The commission finds that the employee's behavior in the last incident was substantially less culpable than the earlier incident for which he signed a last chance agreement, even though that earlier behavior was mitigated by his alcoholism. The commission credited the employee's testimony that he was not careless or negligent in failing to notice that the line had stopped. While the typical noise of the bottles may have been absent given the blockage, the employee was attempting to complete paperwork on an evening where production was extended. The employee was busy with work duties; the warning light did not operate and the filler operator also did not notice the stoppage. His failure was not negligence or carelessness. Similarly, the commission finds the employee credible that he did not think about the safety equipment but instead tried to quickly remedy the stoppage. Finally, while the employee was, in fact, careless in not retrieving his safety equipment before cutting the bands, the commission treats this failure as an isolated incident of poor judgment. His behavior did not constitute misconduct even in light of the last chance agreement.

The commission therefore finds that in week 50 of 2004, the employee was discharged but not for misconduct connected with his work for the employer within the meaning of Wis. Stat. § 108.04(5).

DECISION

The appeal tribunal decision is reversed. Accordingly, the employee is eligible for benefits beginning in week 50 of 2004, if otherwise qualified.

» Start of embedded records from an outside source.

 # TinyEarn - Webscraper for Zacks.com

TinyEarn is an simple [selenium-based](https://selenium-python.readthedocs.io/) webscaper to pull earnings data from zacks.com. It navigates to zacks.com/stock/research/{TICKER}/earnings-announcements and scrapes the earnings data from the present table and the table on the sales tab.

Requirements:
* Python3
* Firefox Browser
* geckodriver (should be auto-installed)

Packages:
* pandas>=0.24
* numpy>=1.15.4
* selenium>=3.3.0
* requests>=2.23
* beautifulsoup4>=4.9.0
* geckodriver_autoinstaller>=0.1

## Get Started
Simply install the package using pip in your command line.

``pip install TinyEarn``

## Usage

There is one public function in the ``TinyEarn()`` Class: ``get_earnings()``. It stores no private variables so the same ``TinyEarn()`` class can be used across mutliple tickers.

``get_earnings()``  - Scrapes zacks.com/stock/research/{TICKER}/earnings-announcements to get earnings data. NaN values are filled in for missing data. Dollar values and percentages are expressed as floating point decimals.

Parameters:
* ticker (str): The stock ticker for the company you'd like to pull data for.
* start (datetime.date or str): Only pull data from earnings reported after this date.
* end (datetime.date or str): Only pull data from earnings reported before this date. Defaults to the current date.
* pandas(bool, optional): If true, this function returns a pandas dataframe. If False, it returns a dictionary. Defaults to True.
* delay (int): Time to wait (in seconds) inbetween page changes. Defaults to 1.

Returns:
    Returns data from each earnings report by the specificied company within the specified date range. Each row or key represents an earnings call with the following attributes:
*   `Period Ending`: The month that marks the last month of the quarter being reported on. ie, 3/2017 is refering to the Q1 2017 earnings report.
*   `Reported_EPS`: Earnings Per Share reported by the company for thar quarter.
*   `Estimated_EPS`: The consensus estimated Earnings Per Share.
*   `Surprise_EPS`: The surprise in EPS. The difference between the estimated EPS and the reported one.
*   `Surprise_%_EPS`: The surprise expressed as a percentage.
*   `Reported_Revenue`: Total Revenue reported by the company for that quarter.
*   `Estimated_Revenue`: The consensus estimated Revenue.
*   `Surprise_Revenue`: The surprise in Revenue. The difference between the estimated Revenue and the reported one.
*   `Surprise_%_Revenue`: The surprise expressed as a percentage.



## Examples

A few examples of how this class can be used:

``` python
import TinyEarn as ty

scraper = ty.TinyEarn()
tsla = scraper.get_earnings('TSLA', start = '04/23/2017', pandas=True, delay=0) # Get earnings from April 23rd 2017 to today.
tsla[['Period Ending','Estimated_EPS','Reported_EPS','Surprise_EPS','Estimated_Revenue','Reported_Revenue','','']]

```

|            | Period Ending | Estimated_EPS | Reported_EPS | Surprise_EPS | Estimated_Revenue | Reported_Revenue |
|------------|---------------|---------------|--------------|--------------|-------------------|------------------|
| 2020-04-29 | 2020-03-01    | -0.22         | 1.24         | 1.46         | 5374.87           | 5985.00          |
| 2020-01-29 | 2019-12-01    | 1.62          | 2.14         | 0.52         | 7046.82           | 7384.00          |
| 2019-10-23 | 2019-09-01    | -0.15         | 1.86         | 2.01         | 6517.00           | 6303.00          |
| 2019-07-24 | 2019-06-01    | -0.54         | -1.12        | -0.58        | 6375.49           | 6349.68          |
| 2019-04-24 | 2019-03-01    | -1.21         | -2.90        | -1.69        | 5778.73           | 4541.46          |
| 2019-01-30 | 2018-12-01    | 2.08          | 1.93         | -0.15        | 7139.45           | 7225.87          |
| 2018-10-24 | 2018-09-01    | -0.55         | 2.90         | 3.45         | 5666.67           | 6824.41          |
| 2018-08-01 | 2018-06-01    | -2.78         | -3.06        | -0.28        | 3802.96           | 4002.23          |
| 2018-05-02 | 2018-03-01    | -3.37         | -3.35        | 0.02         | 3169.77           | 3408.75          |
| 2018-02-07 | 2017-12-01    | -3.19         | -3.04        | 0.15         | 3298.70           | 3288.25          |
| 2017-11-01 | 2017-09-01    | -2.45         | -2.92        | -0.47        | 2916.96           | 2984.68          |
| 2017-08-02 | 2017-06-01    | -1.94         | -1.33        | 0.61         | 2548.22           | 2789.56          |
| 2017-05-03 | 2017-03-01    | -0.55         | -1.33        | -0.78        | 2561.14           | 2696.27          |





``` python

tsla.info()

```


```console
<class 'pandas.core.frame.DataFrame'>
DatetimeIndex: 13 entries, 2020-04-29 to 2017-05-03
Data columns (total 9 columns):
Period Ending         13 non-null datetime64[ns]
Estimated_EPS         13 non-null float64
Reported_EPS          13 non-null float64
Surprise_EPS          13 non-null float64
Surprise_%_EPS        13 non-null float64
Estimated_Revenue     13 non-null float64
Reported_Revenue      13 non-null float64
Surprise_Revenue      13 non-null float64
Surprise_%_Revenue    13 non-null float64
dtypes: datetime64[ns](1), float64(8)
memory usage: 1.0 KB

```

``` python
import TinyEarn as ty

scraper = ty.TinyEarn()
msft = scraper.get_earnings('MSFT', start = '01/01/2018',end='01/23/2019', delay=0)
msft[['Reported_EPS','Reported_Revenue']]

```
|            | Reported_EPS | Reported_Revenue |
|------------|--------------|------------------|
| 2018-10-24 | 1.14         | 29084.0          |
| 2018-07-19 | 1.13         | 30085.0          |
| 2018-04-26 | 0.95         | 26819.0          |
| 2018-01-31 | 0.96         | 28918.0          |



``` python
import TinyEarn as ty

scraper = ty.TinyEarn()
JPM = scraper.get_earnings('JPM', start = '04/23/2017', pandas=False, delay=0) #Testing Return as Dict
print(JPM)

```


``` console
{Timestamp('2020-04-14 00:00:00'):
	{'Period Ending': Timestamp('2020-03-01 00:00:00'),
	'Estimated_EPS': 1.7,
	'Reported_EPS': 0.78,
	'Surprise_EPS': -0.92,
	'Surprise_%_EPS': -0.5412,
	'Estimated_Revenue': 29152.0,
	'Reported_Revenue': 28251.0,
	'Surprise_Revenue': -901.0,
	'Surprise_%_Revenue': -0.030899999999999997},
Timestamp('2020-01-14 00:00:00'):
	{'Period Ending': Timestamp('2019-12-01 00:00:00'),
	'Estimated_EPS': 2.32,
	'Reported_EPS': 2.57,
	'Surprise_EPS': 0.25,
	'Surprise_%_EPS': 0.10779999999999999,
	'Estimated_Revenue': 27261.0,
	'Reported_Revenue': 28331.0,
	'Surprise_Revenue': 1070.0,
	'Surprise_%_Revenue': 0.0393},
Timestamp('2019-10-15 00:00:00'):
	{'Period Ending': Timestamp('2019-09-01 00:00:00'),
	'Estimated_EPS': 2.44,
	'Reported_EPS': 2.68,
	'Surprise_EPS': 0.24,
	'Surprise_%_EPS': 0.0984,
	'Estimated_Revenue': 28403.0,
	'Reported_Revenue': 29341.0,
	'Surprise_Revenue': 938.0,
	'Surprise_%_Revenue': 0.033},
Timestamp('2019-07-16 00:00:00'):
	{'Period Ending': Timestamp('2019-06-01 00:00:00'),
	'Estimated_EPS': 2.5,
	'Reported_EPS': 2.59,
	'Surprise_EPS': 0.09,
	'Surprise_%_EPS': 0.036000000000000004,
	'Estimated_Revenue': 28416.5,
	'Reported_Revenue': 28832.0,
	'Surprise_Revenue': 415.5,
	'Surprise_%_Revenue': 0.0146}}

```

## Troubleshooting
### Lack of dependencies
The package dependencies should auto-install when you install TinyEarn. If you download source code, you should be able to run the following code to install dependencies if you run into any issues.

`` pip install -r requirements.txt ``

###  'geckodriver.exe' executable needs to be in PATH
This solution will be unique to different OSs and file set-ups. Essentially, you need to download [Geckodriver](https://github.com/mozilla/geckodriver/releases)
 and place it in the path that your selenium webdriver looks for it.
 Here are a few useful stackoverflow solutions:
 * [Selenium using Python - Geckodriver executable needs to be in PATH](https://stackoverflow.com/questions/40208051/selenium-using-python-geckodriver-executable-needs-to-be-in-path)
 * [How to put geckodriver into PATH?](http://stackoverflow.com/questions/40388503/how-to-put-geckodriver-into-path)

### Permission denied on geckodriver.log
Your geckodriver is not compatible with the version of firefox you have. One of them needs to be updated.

Dated and mailed May 24, 2005
pittsja . urr : 150 : 1  MC 688.1  MC 695

/s/ James T. Flynn, Chairman

/s/ David B. Falstad, Commissioner

/s/ Robert Glaser, Commissioner

 

NOTE: The commission conferred with the administrative law judge prior to reversing the decision. The administrative law judge did not cite any specific demeanor evidence that led to credibility determinations. He concluded that the employee should have been able to hear the bottles clinking unless distracted. The commission does not disagree with this analysis but instead finds that the employee was distracted by the paperwork duties and did not realize the error. The commission reaches a different conclusion based on its review of the evidence of record, as detailed above.